The squares in the photo are 1". The board is tiny!
The BeMicro CV also came with a different version of the Cyclone V FPGA than spec'ed: 5CEFA2F23I7N instead of 5CEFA2F23C8N. The supplied one is an industrial one, with a wider temperature range (-40 °C to 100 °C) and a slightly faster speed grade (7 as opposed to 8). For more info on the Cyclone V, see the device overview, datasheet, and handbook.
LED Pin Assignment
The pin assignments given in the datasheet are wrong. The correct assignments are:
- USERLED_0: N1
- USERLED_1: N2
- USERLED_2: U1
- USERLED_3: U2
- USERLED_4: W2
- USERLED_5: AA1
- USERLED_6: AA2
- USERLED_7: Y3
80-pin Card Edge Connector
The 80-pin card edge connector (shared with the BeMicro SDK) is proprietary
and the manufacturer (Samtec) doesn't appear to sell the correct version. A document on the Linear Technologies website suggests the Samtec MEC-140-02-L-D-RA1 for the BeMicro SDK, but it appears to have a plastic divider in the center, where no corresponding cutout is present in the card edge.
UPDATE: The above mentioned connector is NOT the correct one. miguelvp on the EEVblog forums kindly informed me that the correct card edge connector is the Samtec MEC6-140-02-L-D-RA1, which can be had for $10. Various other connectors seem to be available.

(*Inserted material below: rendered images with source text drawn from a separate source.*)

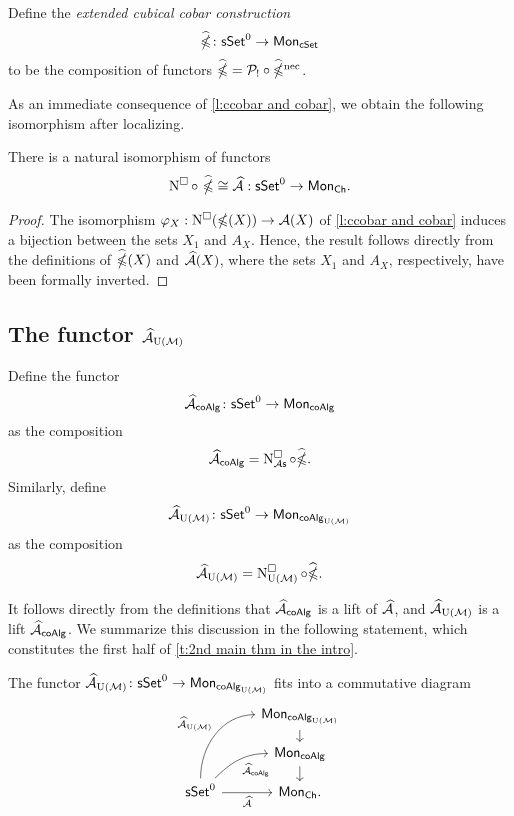 Define the \textit{extended cubical cobar construction}
\begin{equation*}
\widehat{\ccobar} \colon \sSet^0 \to \Mon_{\cSet}
\end{equation*}
to be the composition of functors $\widehat{\ccobar} = \mathcal{P}_{!} \circ \ncobarE$. 

As an immediate consequence of \cref{l:ccobar and cobar}, we obtain the following isomorphism after localizing. 

\begin{corollary}
	There is a natural isomorphism of functors
	$$\cchains \circ\ \widehat{\ccobar} \cong \Ahat :\sSet^0 \to \Mon_{\Ch}.$$
\end{corollary}
\begin{proof}
The isomorphism $\varphi_X: \cchains(\ccobar(X))\to \A(X)$
of \cref{l:ccobar and cobar} induces a bijection between the sets
$X_1$ and $A_X$.
Hence, the result follows directly from the definitions of  $\ccobarE(X)$ and $\Ahat(X)$, where the sets $X_1$ and $A_X$, respectively, have been formally inverted.
\end{proof}

\subsection{The functor $\Ahat_{\UM}$} \label{s:ahatum}

Define the functor
$$\Ahat_{\coAlg} \colon \sSet^0 \to \Mon_{\coAlg}$$
as the composition
$$\Ahat_{\coAlg} = \cchainsAS \circ \widehat{\ccobar}.$$
Similarly, define
$$\Ahat_{\UM} \colon \sSet^0 \to \Mon_{\coAlg_{\UM}}$$
as the composition
$$\Ahat_{\UM} = \cchainsUM \circ \widehat{\ccobar}.$$

It follows directly from the definitions that $\Ahat_{\coAlg}$ is a lift of $\Ahat$, and $\Ahat_{\UM}$ is a lift $\Ahat_{\coAlg}$. We summarize this discussion in the following statement, which constitutes the first half of \cref{t:2nd main thm in the intro}.
\begin{lemma}

The functor $\Ahat_\UM \colon \sSet^0 \to \Mon_{\coAlg_\UM}$ fits into a commutative diagram
	\begin{equation*}
	\begin{tikzcd}[row sep=small]
	& \Mon_{\coAlg_\UM} \arrow[d] \\
	& \Mon_{\coAlg} \arrow[d] \\
	\sSet^0
	\arrow[r, "\Ahat"', ]
	\arrow[ru, "\Ahat_{\coAlg}"', out=45, in=180] 
	\arrow[ruu, "\Ahat_\UM", out=90, in=180]
	& \Mon_{\Ch}.
	\end{tikzcd}
	\end{equation*}
\end{lemma}

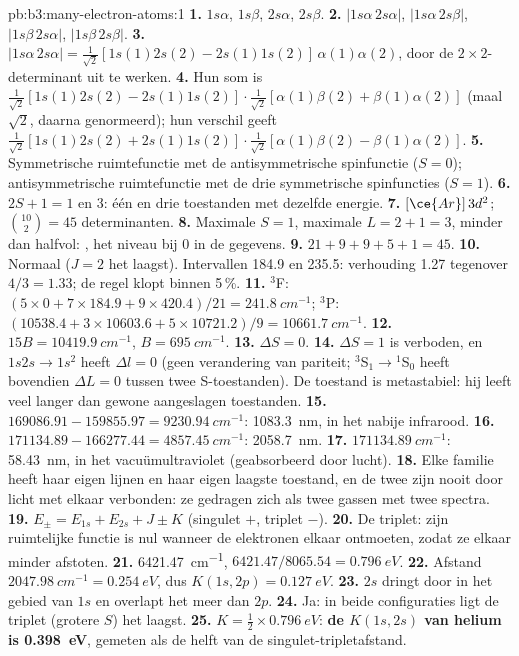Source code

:\begin{solution}{pb:b3:many-electron-atoms:1}
\textbf{1.} $1s\alpha$, $1s\beta$, $2s\alpha$, $2s\beta$.
\textbf{2.} $|1s\alpha\,2s\alpha|$, $|1s\alpha\,2s\beta|$, $|1s\beta\,2s\alpha|$,
$|1s\beta\,2s\beta|$.
\textbf{3.} $|1s\alpha\,2s\alpha| = \frac{1}{\sqrt2}[1s(1)2s(2) - 2s(1)1s(2)]\,
\alpha(1)\alpha(2)$, door de $2\times2$-determinant uit te werken.
\textbf{4.} Hun som is $\frac{1}{\sqrt2}[1s(1)2s(2) - 2s(1)1s(2)]\cdot
\frac{1}{\sqrt2}[\alpha(1)\beta(2) + \beta(1)\alpha(2)]$ (maal $\sqrt2$, daarna
genormeerd); hun verschil geeft $\frac{1}{\sqrt2}[1s(1)2s(2) +
2s(1)1s(2)]\cdot\frac{1}{\sqrt2}[\alpha(1)\beta(2) - \beta(1)\alpha(2)]$.
\textbf{5.} Symmetrische ruimtefunctie met de antisymmetrische spinfunctie
($S = 0$); antisymmetrische ruimtefunctie met de drie symmetrische
spinfuncties ($S = 1$).
\textbf{6.} $2S + 1 = 1$ en 3: één en drie toestanden met dezelfde energie.
\textbf{7.} $[\ce{Ar}]\,3d^2$; $\binom{10}{2} = 45$ determinanten.
\textbf{8.} Maximale $S = 1$, maximale $L = 2 + 1 = 3$, minder dan halfvol:
, het niveau bij 0 in de gegevens.
\textbf{9.} $21 + 9 + 9 + 5 + 1 = 45$.
\textbf{10.} Normaal ($J = 2$ het laagst). Intervallen 184.9 en 235.5:
verhouding 1.27 tegenover $4/3 = 1.33$; de regel klopt binnen 5\,\%.
\textbf{11.} ${}^3$F: $(5 \times 0 + 7 \times 184.9 + 9 \times 420.4)/21 =
\qty{241.8}{cm^{-1}}$; ${}^3$P: $(10538.4 + 3 \times 10603.6 + 5 \times
10721.2)/9 = \qty{10661.7}{cm^{-1}}$.
\textbf{12.} $15B = \qty{10419.9}{cm^{-1}}$, $B = \qty{695}{cm^{-1}}$.
\textbf{13.} $\Delta S = 0$.
\textbf{14.} $\Delta S = 1$ is verboden, en $1s2s \to 1s^2$ heeft $\Delta l = 0$
(geen verandering van pariteit; ${}^3$S$_1 \to {}^1$S$_0$ heeft bovendien
$\Delta L = 0$ tussen twee S-toestanden). De toestand is metastabiel: hij
leeft veel langer dan gewone aangeslagen toestanden.
\textbf{15.} $169086.91 - 159855.97 = \qty{9230.94}{cm^{-1}}$: \qty{1083.3}{nm}, in
het nabije infrarood.
\textbf{16.} $171134.89 - 166277.44 = \qty{4857.45}{cm^{-1}}$: \qty{2058.7}{nm}.
\textbf{17.} $\qty{171134.89}{cm^{-1}}$: \qty{58.43}{nm}, in het
vacuümultraviolet (geabsorbeerd door lucht).
\textbf{18.} Elke familie heeft haar eigen lijnen en haar eigen laagste
toestand, en de twee zijn nooit door licht met elkaar verbonden: ze
gedragen zich als twee gassen met twee spectra.
\textbf{19.} $E_\pm = E_{1s} + E_{2s} + J \pm K$ (singulet $+$, triplet $-$).
\textbf{20.} De triplet: zijn ruimtelijke functie is nul wanneer de
elektronen elkaar ontmoeten, zodat ze elkaar minder afstoten.
\textbf{21.} \qty{6421.47}{cm^{-1}}, $6421.47/8065.54 = \qty{0.796}{eV}$.
\textbf{22.} Afstand $\qty{2047.98}{cm^{-1}} = \qty{0.254}{eV}$, dus $K(1s,2p) =
\qty{0.127}{eV}$.
\textbf{23.} $2s$ dringt door in het gebied van $1s$ en overlapt het meer
dan $2p$.
\textbf{24.} Ja: in beide configuraties ligt de triplet (grotere $S$) het laagst.
\textbf{25.} $K = \frac12 \times \qty{0.796}{eV}$: \textbf{de
 $K(1s,2s)$ van helium is \qty{0.398}{eV}}, gemeten
als de helft van de singulet-tripletafstand.
\end{solution}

Additionally, miguelvp explained that the BeScope bundle not only includes the BeMicro CV, but the BeScope daughterboard, SDP Interposer, and an oscilloscope probe--for the same $50! What a steal!
Programming the Board
An old version of the datasheet includes schematics for the board. I've verified that the open hardware design for the Propeller 1 P8X32A runs successfully. There's also a video of another guy (not me) playing music with it and syso has a post on building and tweaking the P8X32A.
To program the board, I'm using Altera's Quartus II Web Edition on Debian.
The full package for Quartus II Web Edition comes with the ModelSim Altera Starter Edition.
The simulator's output is what you'd expect from the code (and a mirror-image of the behavior on the board).
Logic onboard is active low. Tactile switches and DIP switches are normally open and the input pins on the FPGA are pulled high. In order to have the LEDs correspond to the usual interface conventions (un-inverted logic): display inputs (on an LED) unmodified; and in logic, swap ANDs for ORs, ORs for ANDs, and XNOR for XOR.
UPDATE: miguelvp over at the EEVblog forums wrote an excellent tutorial on using a top level schematic to avoid swapping gates in the Verilog code. It's based on the code listed below, but using the logic functions as you would expect. You should follow his tutorial instead of using the code below. Thanks miguelvp!
tact_b are mapped to pins H18 and J18 respectively.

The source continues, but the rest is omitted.